This being a murder case, we have examined the entire record in keeping with the practice of the Supreme Court of Pennsylvania in such cases and find no substantial violation of fundamental federal constitutional rights, sufficient to warrant habeas corpus.
In the first place we are obliged to deny relief because applicant has not exhausted his State remedies. The situation is similar to that discussed by our colleague Judge Marsh, in an able opinion in United States ex rel. Geisel v. Claudy, 96 F.Supp. 201, 204 (W.D.Pa. 1951). The same principle is expressed in United States ex rel. Berkery v. Rundle, 226 F.Supp. 579, 583 (E.D.Pa. 1964).
Applicant here did not file an application for habeas corpus in the Court of Common Pleas of Allegheny County. Applicant has thus not sought to raise in the State courts his proposition that it is a denial of federal constitutional rights to receive the evidence regarding the death of a second victim at the time of the shooting. It is true that this proposition was involved in the appeal to the Supreme Court of Pennsylvania, but it was treated merely as a proposition involving the Pennsylvania law of evidence, and not as a federal constitutional question.
We understand that applicant is presenting a petition today to the Court of Common Pleas.
Secondly, by way of dictum, it may be said that we find the able opinion of Chief Justice Bell in Commonwealth v. Ross, 413 Pa. 35, 40, 195 A.2d 81, 83 (1963), completely correct and convincing.
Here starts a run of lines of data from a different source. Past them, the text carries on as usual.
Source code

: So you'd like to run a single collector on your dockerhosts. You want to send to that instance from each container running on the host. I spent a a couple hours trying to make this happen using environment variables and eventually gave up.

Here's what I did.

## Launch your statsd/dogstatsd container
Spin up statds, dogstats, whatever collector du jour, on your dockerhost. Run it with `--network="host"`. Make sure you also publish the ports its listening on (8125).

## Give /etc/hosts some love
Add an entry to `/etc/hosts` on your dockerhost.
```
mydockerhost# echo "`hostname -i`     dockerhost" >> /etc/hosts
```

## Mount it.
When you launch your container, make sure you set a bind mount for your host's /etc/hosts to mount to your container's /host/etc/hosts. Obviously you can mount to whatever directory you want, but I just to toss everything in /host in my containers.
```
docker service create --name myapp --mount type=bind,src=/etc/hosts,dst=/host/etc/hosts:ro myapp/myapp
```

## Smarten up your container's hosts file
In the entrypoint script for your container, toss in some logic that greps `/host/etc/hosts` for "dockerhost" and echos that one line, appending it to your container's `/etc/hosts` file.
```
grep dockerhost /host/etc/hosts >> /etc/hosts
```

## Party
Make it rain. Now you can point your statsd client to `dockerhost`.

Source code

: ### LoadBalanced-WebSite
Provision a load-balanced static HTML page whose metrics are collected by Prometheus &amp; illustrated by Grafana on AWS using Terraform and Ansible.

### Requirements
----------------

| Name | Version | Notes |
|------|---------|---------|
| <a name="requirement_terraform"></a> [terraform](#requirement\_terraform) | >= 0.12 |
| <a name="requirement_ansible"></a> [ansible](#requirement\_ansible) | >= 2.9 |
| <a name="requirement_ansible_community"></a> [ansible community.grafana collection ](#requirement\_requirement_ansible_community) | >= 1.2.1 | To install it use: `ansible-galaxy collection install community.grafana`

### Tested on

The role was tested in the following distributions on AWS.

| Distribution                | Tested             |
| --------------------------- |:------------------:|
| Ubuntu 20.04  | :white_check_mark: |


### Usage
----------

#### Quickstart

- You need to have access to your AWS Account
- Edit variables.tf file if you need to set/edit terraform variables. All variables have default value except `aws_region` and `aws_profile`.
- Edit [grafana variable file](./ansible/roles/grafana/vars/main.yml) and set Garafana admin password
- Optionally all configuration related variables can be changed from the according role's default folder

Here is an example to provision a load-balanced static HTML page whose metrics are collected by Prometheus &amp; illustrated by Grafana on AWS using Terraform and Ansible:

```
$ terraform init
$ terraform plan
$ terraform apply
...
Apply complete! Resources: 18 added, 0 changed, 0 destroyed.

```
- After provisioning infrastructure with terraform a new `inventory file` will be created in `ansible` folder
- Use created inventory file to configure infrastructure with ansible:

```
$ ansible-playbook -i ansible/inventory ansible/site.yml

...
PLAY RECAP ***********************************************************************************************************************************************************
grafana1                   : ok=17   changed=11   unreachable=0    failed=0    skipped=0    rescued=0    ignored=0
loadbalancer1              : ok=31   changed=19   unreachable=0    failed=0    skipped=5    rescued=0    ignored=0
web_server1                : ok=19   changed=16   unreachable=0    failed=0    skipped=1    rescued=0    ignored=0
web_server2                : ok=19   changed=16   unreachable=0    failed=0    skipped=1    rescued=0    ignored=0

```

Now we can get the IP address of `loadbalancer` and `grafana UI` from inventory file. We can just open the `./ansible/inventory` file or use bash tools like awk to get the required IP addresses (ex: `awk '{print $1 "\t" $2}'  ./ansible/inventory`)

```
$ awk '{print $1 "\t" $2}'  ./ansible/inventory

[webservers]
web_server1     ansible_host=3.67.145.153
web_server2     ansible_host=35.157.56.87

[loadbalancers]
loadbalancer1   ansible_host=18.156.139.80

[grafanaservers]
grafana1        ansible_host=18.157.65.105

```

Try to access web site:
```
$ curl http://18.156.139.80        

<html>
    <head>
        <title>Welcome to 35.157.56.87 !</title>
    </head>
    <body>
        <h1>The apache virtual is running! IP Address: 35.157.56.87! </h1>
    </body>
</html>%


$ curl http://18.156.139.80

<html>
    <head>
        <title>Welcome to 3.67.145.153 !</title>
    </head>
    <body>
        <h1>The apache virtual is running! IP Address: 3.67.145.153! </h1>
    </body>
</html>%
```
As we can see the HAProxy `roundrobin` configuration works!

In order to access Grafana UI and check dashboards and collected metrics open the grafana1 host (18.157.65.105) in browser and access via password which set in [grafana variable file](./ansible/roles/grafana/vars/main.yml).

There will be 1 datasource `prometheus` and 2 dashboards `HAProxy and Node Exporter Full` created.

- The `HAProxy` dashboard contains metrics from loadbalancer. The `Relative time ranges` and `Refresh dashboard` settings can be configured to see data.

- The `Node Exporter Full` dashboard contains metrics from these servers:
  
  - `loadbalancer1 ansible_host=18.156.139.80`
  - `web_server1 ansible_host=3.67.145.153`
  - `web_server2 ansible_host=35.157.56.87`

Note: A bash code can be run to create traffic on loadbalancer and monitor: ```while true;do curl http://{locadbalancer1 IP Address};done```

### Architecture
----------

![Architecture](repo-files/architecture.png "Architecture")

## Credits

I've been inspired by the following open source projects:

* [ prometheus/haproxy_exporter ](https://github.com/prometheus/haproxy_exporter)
The Court there pointed out that there are well defined exceptions to the rule that evidence of the commission of a crime other than the one for which a defendant is being tried is not admissible :
“for example, when more than one person is killed by the accused either as part of a common plan, design, or motive, or as part of the res gestae or as part of a sequence of acts related to the crime or as part of a chain of criminal acts. * * Prior convictions can be admitted in evidence to show intent, scienter, motive, identity, plan, or the accused to be one of an organization banded together to commit crimes of the sort charged, or that such prior conviction or criminal act formed a part of a chain, or was one of a sequence of acts, or became part of the history of the event on trial, or was part of the natural development of the facts; * also to prove the mental condition when the defense was insanity, or to rebut the inference of mistake, or to show a guilty knowledge.”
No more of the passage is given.